Façonnée par l’occupation d’un territoire considéré comme sauvage, l’identité citoyenne revendiquée par les Van Gujjars est à la fois contingente et historique, mais elle est surtout mal comprise. Elle s’affirme par une difficile prise de parole au nom d’un mode de vie dont le succès dépend du bien-être des animaux et de la qualité du milieu de vie partagé avec ces derniers. Est-ce que le besoin de convivialité interspécifique des Van Gujjars vivant en forêt donne à leur conception de la citoyenneté un sens et une portée plus larges dans une perspective multiespèce ? C’est à cette question que cet article tente de répondre en considérant dès la section suivante le contexte de la dépossession historique des Van Gujjars de leur territoire. Le texte traitera ensuite, en ordre, des rapports entre les Van Gujjars et quatre catégories d’animaux : d’abord, les grands prédateurs — tigres, léopards et autres —, qui jouissent de la protection de la loi sur la protection de la faune ; ensuite, les commensaux ailés — hirondelles et hérons garde-boeufs —, soit les auteurs de petits larcins qui remettent en question l’éthique environnementale de la vie en forêt ; puis, les cousins simiens — macaques et langurs —, dont l’appétit et les comportements soulèvent eux aussi des dilemmes moraux chez les éleveurs pastoralistes ; enfin, le bétail — les buffles —, dont les bêtes sont symboles de prospérité, mais aussi compagnons exigeants attisant l’intolérance et l’opprobre des non-Gujjars. Grâce à ces exemples de relations dont l’importance est centrale dans la vie des Van Gujjars, je pose les jalons d’une réflexion sur la citoyenneté, la convivialité et le rôle qu’elles remplissent dans l’émergence de nouveaux assemblages humains–non-humains capables de s’épanouir sur la base de valeurs communes.

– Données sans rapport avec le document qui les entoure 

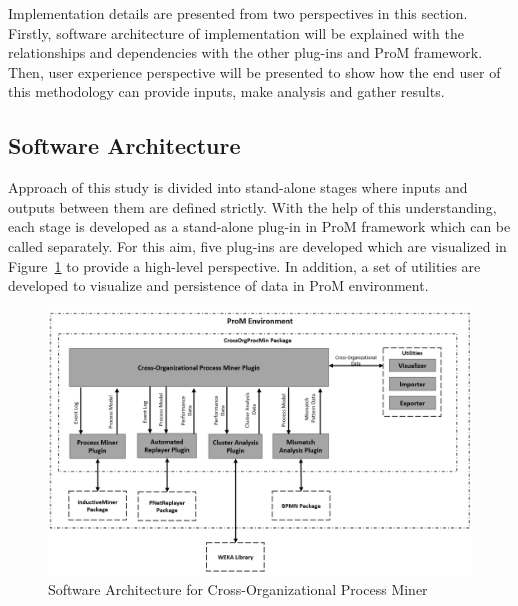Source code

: Implementation details are presented from two perspectives in this section. Firstly, software architecture of implementation will be explained with the relationships and dependencies with the other plug-ins and ProM framework. Then, user experience perspective will be presented to show how the end user of this methodology can provide inputs, make analysis and gather results. 

\subsection{Software Architecture}
\label{subsec:architecture}
Approach of this study is divided into stand-alone stages where inputs and outputs between them are defined strictly. With the help of this understanding, each stage is developed as a stand-alone plug-in in ProM framework which can be called separately. For this aim, five plug-ins are developed which are visualized in Figure~\ref{fig:architecture} to provide a high-level perspective. In addition, a set of utilities are developed to visualize and persistence of data in ProM environment. 
\begin{figure}
  \centering
  \includegraphics[width=\textwidth]{4_methodology/architecture}
  \caption{Software Architecture for  Cross-Organizational Process Miner}
  \label{fig:architecture}
\end{figure}

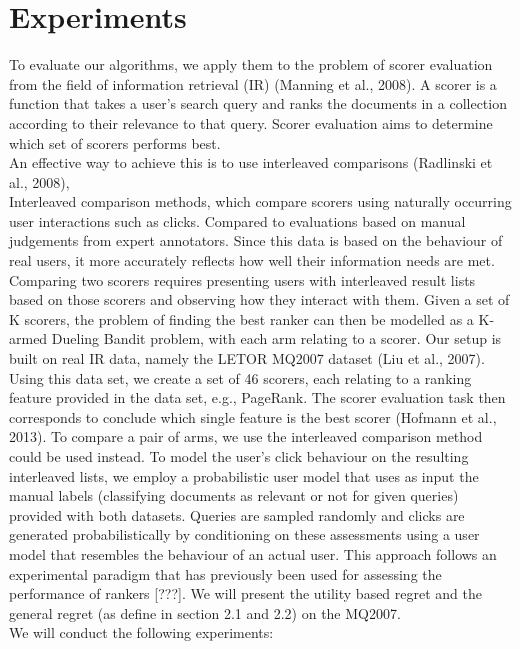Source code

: \documentclass{llncs}
\begin{document}
\newpage
	
		
\section{Experiments}

To evaluate our algorithms, we apply them to the problem of
scorer evaluation from the field of information retrieval
(IR) (Manning et al., 2008). A scorer is a
function that takes a user's search query and
ranks the documents in a collection according to their
relevance to that query. Scorer evaluation aims to determine
which set of scorers performs best.
\\
An effective way to achieve this is to use interleaved
comparisons (Radlinski et al., 2008),  
\\
Interleaved comparison methods, which compare scorers
using naturally occurring user interactions such as clicks. 
Compared to evaluations based on manual judgements from expert annotators.
Since this data is based on the behaviour of real users, it more
accurately reflects how well their information needs are met. 
Comparing two scorers requires presenting users with
interleaved result lists based on those scorers and observing how
they interact with them. 
Given a set of K scorers, the
problem of finding the best ranker can then be modelled as a K-armed Dueling Bandit problem, with each arm relating to a scorer.
Our setup is built on real IR data,
namely the LETOR MQ2007 dataset (Liu et al., 2007).
Using this data set, we create a set of 46 scorers, each
relating to a ranking feature provided in the
data set, e.g., PageRank. The scorer evaluation task
then corresponds to conclude which single feature
is the best scorer (Hofmann et al., 2013).
To compare a pair of arms, we use the interleaved comparison
method could be used instead. 
To model the user’s click behaviour on the resulting interleaved lists, we employ a probabilistic user model that uses as input the manual labels (classifying documents as relevant or not for given queries) provided with both datasets. 
Queries are sampled randomly and clicks are generated probabilistically by conditioning on these assessments using a user model that resembles the behaviour of an actual user. 
This approach follows an experimental paradigm that has previously been
used for assessing the performance of rankers [???].
We will present the utility based regret and the general regret (as define in section 2.1 and 2.2) on the MQ2007. 
\\
We will conduct the following experiments:
\end{document}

La perte de contrôle historique des Van Gujjars sur la forêt

Le territoire des Van Gujjars est le produit de conquêtes politiques et scientifiques échelonnées dans le temps. Il est aujourd’hui fragmenté par les frontières de l’Uttar Pradesh (U.P.), de l’Uttarakhand et de l’Himachal Pradesh. Si la plupart des Van Gujjars de l’Uttarakhand ont été sédentarisés de force, environ 10 000 Van Gujjars vivent toujours en forêt, la majorité dans les collines boisées connues sous le nom de Shivaliks, dans le District de Saharanpur, en U.P. De ce nombre, environ la moitié accomplit toujours les migrations saisonnières avec ses troupeaux de buffles. Quittant les collines comprises entre le Gange et la Yamuna en avril ou en mai, ces Van Gujjars parcourent jusqu’à 300 km pour retrouver les pâturages himalayens (bughyals). Là, ils passent la saison chaude et la mousson. Comme ils retournent toujours aux mêmes endroits saison après saison, on dit d’eux qu’ils sont « semi » nomades. Les Van Gujjars sont aussi contraints dans leurs déplacements par un système de permis. Ces documents officiels, qu’il faut payer chaque année, accordent un droit d’accès aux forêts gérées par l’État, mais aucune voix auprès des instances qui assurent leur gestion. Officiellement, le Département des forêts demeure l’unique gestionnaire des lieux. Malgré le mandat de ce dernier de veiller aux forêts « dans l’intérêt du public », historiquement, ses actions rappellent plutôt celles d’un propriétaire privé ayant son seul intérêt à coeur.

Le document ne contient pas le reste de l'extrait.